# GeoPandas

[![Open In Colab](https://colab.research.google.com/assets/colab-badge.svg)](https://colab.research.google.com/github/giswqs/geog-312/blob/main/book/geospatial/geopandas.ipynb)

## Overview

[GeoPandas](https://geopandas.org) is an open-source Python library that simplifies working with geospatial data by extending Pandas data structures. It seamlessly integrates geospatial operations with a pandas-like interface, allowing for the manipulation of geometric types such as points, lines, and polygons. GeoPandas combines the functionalities of Pandas and Shapely, enabling geospatial operations like spatial joins, buffering, intersections, and projections with ease.

## Learning Objectives

By the end of this lecture, you should be able to:

- Understand the basic data structures in GeoPandas: `GeoDataFrame` and `GeoSeries`.
- Create `GeoDataFrames` from tabular data and geometric shapes.
- Read and write geospatial data formats like Shapefile and GeoJSON.
- Perform common geospatial operations such as measuring areas, distances, and spatial relationships.
- Visualize geospatial data using Matplotlib and GeoPandas' built-in plotting functions.
- Work with different Coordinate Reference Systems (CRS) and project geospatial data.

## Concepts

The core data structures in GeoPandas are `GeoDataFrame` and `GeoSeries`. A `GeoDataFrame` extends the functionality of a Pandas DataFrame by adding a geometry column, allowing spatial data operations on geometric shapes. The `GeoSeries` handles geometric data (points, polygons, etc.).

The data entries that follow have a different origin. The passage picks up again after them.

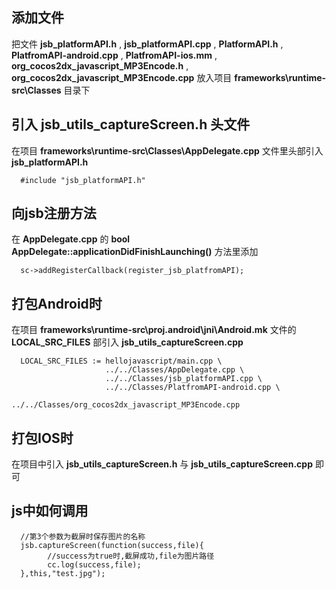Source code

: 添加文件
---
把文件  **jsb_platformAPI.h** , **jsb_platformAPI.cpp** , **PlatformAPI.h** , **PlatfromAPI-android.cpp** , **PlatfromAPI-ios.mm** , **org_cocos2dx_javascript_MP3Encode.h** , **org_cocos2dx_javascript_MP3Encode.cpp** 放入项目 **frameworks\runtime-src\Classes** 目录下

引入 **jsb_utils_captureScreen.h** 头文件
---
在项目 **frameworks\runtime-src\Classes\AppDelegate.cpp** 文件里头部引入 **jsb_platformAPI.h**

      #include "jsb_platformAPI.h"

向jsb注册方法
---
在 **AppDelegate.cpp** 的 **bool AppDelegate::applicationDidFinishLaunching()** 方法里添加

      sc->addRegisterCallback(register_jsb_platfromAPI);


打包Android时
---
在项目 **frameworks\runtime-src\proj.android\jni\Android.mk** 文件的 **LOCAL_SRC_FILES** 部引入 **jsb_utils_captureScreen.cpp**

      LOCAL_SRC_FILES := hellojavascript/main.cpp \
                         ../../Classes/AppDelegate.cpp \
                         ../../Classes/jsb_platformAPI.cpp \
                         ../../Classes/PlatfromAPI-android.cpp \
                         ../../Classes/org_cocos2dx_javascript_MP3Encode.cpp 
                         
打包IOS时
---
在项目中引入 **jsb_utils_captureScreen.h** 与 **jsb_utils_captureScreen.cpp** 即可

js中如何调用
---
      //第3个参数为截屏时保存图片的名称
      jsb.captureScreen(function(success,file){
            //success为true时,截屏成功,file为图片路径
            cc.log(success,file);
      },this,"test.jpg");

A `GeoDataFrame` can have multiple geometry columns, but only one is considered the active geometry at any time. All spatial operations are applied to this active geometry, accessible via the `.geometry` attribute.

## Installing and Importing GeoPandas

Before we begin, make sure you have geopandas installed. You can install it using:

In [None]:
# %pip install geopandas

Once installed, import GeoPandas and other necessary libraries:

In [4]:
import pandas as pd
import geopandas as gpd
import matplotlib.pyplot as plt

## 1. Creating GeoDataFrames

A GeoDataFrame is a tabular data structure that contains a `geometry` column, which holds the geometric shapes. You can create a GeoDataFrame from a list of geometries or from a pandas DataFrame.

In [None]:
# Creating a GeoDataFrame from scratch
data = {
    "City": ["Tokyo", "New York", "London", "Paris"],
    "Latitude": [35.6895, 40.7128, 51.5074, 48.8566],
    "Longitude": [139.6917, -74.0060, -0.1278, 2.3522],
}

df = pd.DataFrame(data)
gdf = gpd.GeoDataFrame(df, geometry=gpd.points_from_xy(df.Longitude, df.Latitude))
gdf

## 2. Reading and Writing Geospatial Data

GeoPandas allows reading and writing a variety of geospatial formats, such as Shapefiles, GeoJSON, and more. We'll use a GeoJSON dataset of New York City borough boundaries.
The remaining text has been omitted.